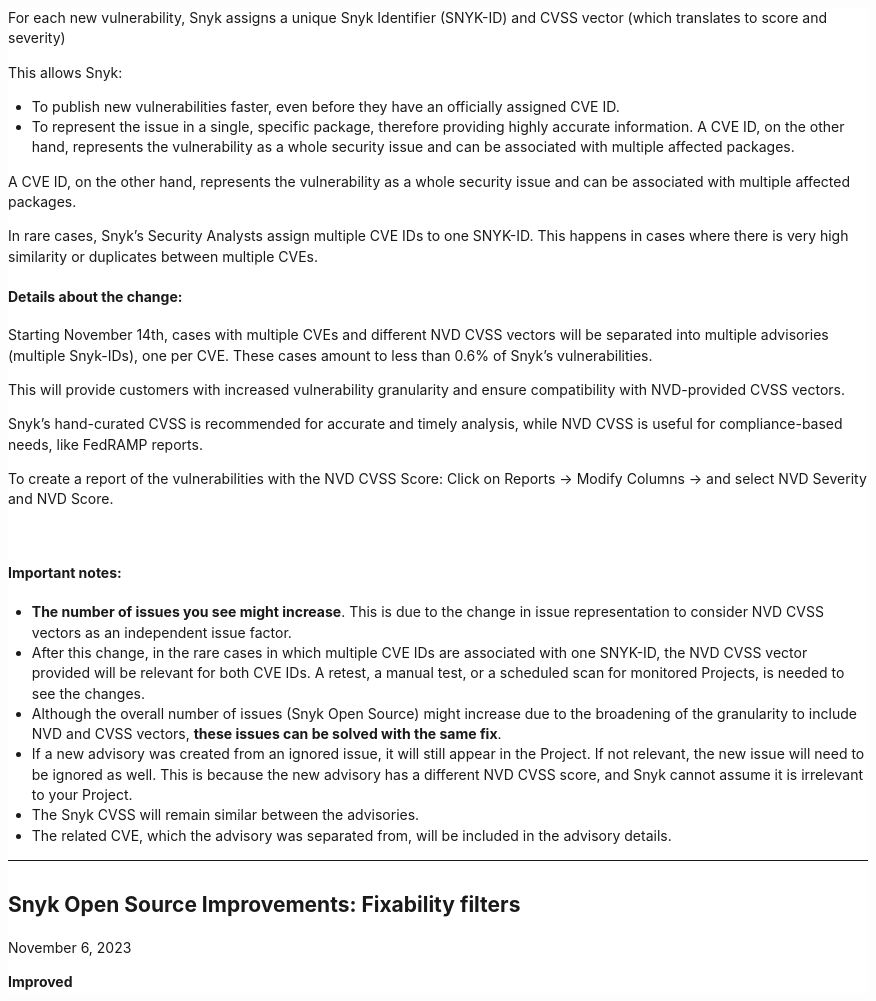 For each new vulnerability, Snyk assigns a unique Snyk Identifier (SNYK-ID) and CVSS vector (which translates to score and severity)

This allows Snyk:

* To publish new vulnerabilities faster, even before they have an officially assigned CVE ID.
* To represent the issue in a single, specific package, therefore providing highly accurate information. A CVE ID, on the other hand, represents the vulnerability as a whole security issue and can be associated with multiple affected packages.

A CVE ID, on the other hand, represents the vulnerability as a whole security issue and can be associated with multiple affected packages.

In rare cases, Snyk’s Security Analysts assign multiple CVE IDs to one SNYK-ID. This happens in cases where there is very high similarity or duplicates between multiple CVEs.

#### **Details about the change**:

Starting November 14th, cases with multiple CVEs and different NVD CVSS vectors will be separated into multiple advisories (multiple Snyk-IDs), one per CVE. These cases amount to less than 0.6% of Snyk’s vulnerabilities.

This will provide customers with increased vulnerability granularity and ensure compatibility with NVD-provided CVSS vectors.

Snyk’s hand-curated CVSS is recommended for accurate and timely analysis, while NVD CVSS is useful for compliance-based needs, like FedRAMP reports.

To create a report of the vulnerabilities with the NVD CVSS Score: Click on Reports → Modify Columns → and select NVD Severity and NVD Score.

<figure><img src="../assets/modify_columns_nvd_severity_and_score.png" alt=""><figcaption></figcaption></figure>

#### **Important notes**:

* **The number of issues you see might increase**. This is due to the change in issue representation to consider NVD CVSS vectors as an independent issue factor.
* After this change, in the rare cases in which multiple CVE IDs are associated with one SNYK-ID, the NVD CVSS vector provided will be relevant for both CVE IDs. A retest, a manual test, or a scheduled scan for monitored Projects, is needed to see the changes.
* Although the overall number of issues (Snyk Open Source) might increase due to the broadening of the granularity to include NVD and CVSS vectors, **these issues can be solved with the same fix**.
* If a new advisory was created from an ignored issue, it will still appear in the Project. If not relevant, the new issue will need to be ignored as well. This is because the new advisory has a different NVD CVSS score, and Snyk cannot assume it is irrelevant to your Project.
* The Snyk CVSS will remain similar between the advisories.
* The related CVE, which the advisory was separated from, will be included in the advisory details.

***

## Snyk Open Source Improvements: Fixability filters

November 6, 2023

**Improved**
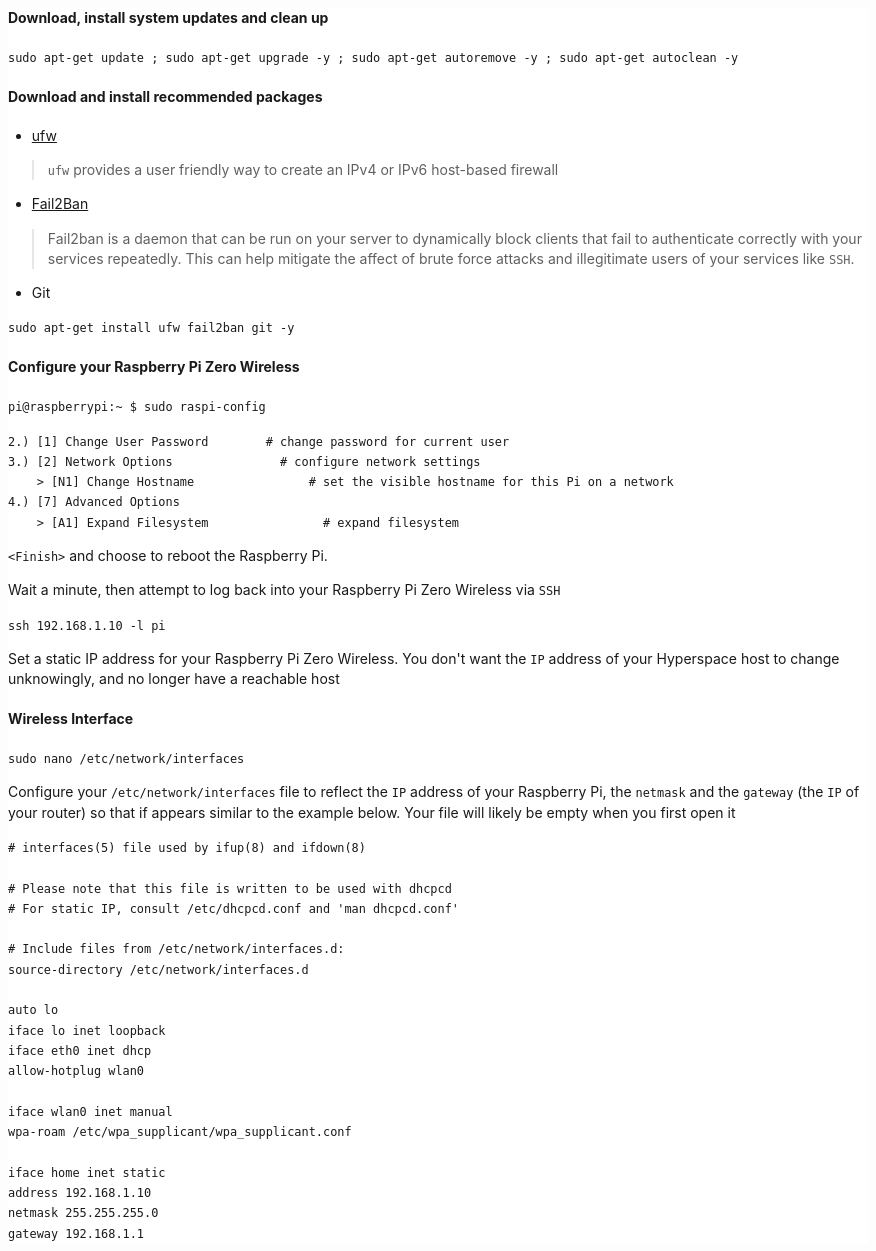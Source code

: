 #### Download, install system updates and clean up
```
sudo apt-get update ; sudo apt-get upgrade -y ; sudo apt-get autoremove -y ; sudo apt-get autoclean -y
```

#### Download and install recommended packages
* [ufw](https://help.ubuntu.com/community/UFW)
> `ufw` provides a user friendly way to create an IPv4 or IPv6 host-based firewall
* [Fail2Ban](https://www.fail2ban.org/wiki/index.php/Main_Page)
> Fail2ban is a daemon that can be run on your server to dynamically block clients that fail to authenticate correctly with your services repeatedly. This can help mitigate the affect of brute force attacks and illegitimate users of your services like `SSH`.
* Git
```
sudo apt-get install ufw fail2ban git -y
```

#### Configure your Raspberry Pi Zero Wireless
```
pi@raspberrypi:~ $ sudo raspi-config
```
```
2.) [1] Change User Password        # change password for current user
3.) [2] Network Options               # configure network settings
	> [N1] Change Hostname                # set the visible hostname for this Pi on a network
4.) [7] Advanced Options     
	> [A1] Expand Filesystem                # expand filesystem 
```
`<Finish>` and choose to reboot the Raspberry Pi.

Wait a minute, then attempt to log back into your Raspberry Pi Zero Wireless via `SSH`
```
ssh 192.168.1.10 -l pi
```
Set a static IP address for your Raspberry Pi Zero Wireless. You don't want the `IP` address of your Hyperspace host to change unknowingly, and no longer have a reachable host

#### Wireless Interface
```
sudo nano /etc/network/interfaces
```
Configure your `/etc/network/interfaces` file to reflect the `IP` address of your Raspberry Pi, the `netmask` and the `gateway` (the `IP` of your router) so that if appears similar to the example below. Your file will likely be empty when you first open it
```
# interfaces(5) file used by ifup(8) and ifdown(8)

# Please note that this file is written to be used with dhcpcd
# For static IP, consult /etc/dhcpcd.conf and 'man dhcpcd.conf'

# Include files from /etc/network/interfaces.d:
source-directory /etc/network/interfaces.d

auto lo
iface lo inet loopback
iface eth0 inet dhcp
allow-hotplug wlan0

iface wlan0 inet manual
wpa-roam /etc/wpa_supplicant/wpa_supplicant.conf

iface home inet static
address 192.168.1.10
netmask 255.255.255.0
gateway 192.168.1.1
```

*Problem details*
Both ends included, copy word for word the lines from the top of the entries above through the line with "To create a report". No pictures.

*Expected answer*
 For each new vulnerability, Snyk assigns a unique Snyk Identifier (SNYK-ID) and CVSS vector (which translates to score and severity)

This allows Snyk:

* To publish new vulnerabilities faster, even before they have an officially assigned CVE ID.
* To represent the issue in a single, specific package, therefore providing highly accurate information. A CVE ID, on the other hand, represents the vulnerability as a whole security issue and can be associated with multiple affected packages.

A CVE ID, on the other hand, represents the vulnerability as a whole security issue and can be associated with multiple affected packages.

In rare cases, Snyk’s Security Analysts assign multiple CVE IDs to one SNYK-ID. This happens in cases where there is very high similarity or duplicates between multiple CVEs.

#### **Details about the change**:

Starting November 14th, cases with multiple CVEs and different NVD CVSS vectors will be separated into multiple advisories (multiple Snyk-IDs), one per CVE. These cases amount to less than 0.6% of Snyk’s vulnerabilities.

This will provide customers with increased vulnerability granularity and ensure compatibility with NVD-provided CVSS vectors.

Snyk’s hand-curated CVSS is recommended for accurate and timely analysis, while NVD CVSS is useful for compliance-based needs, like FedRAMP reports.

To create a report of the vulnerabilities with the NVD CVSS Score: Click on Reports → Modify Columns → and select NVD Severity and NVD Score.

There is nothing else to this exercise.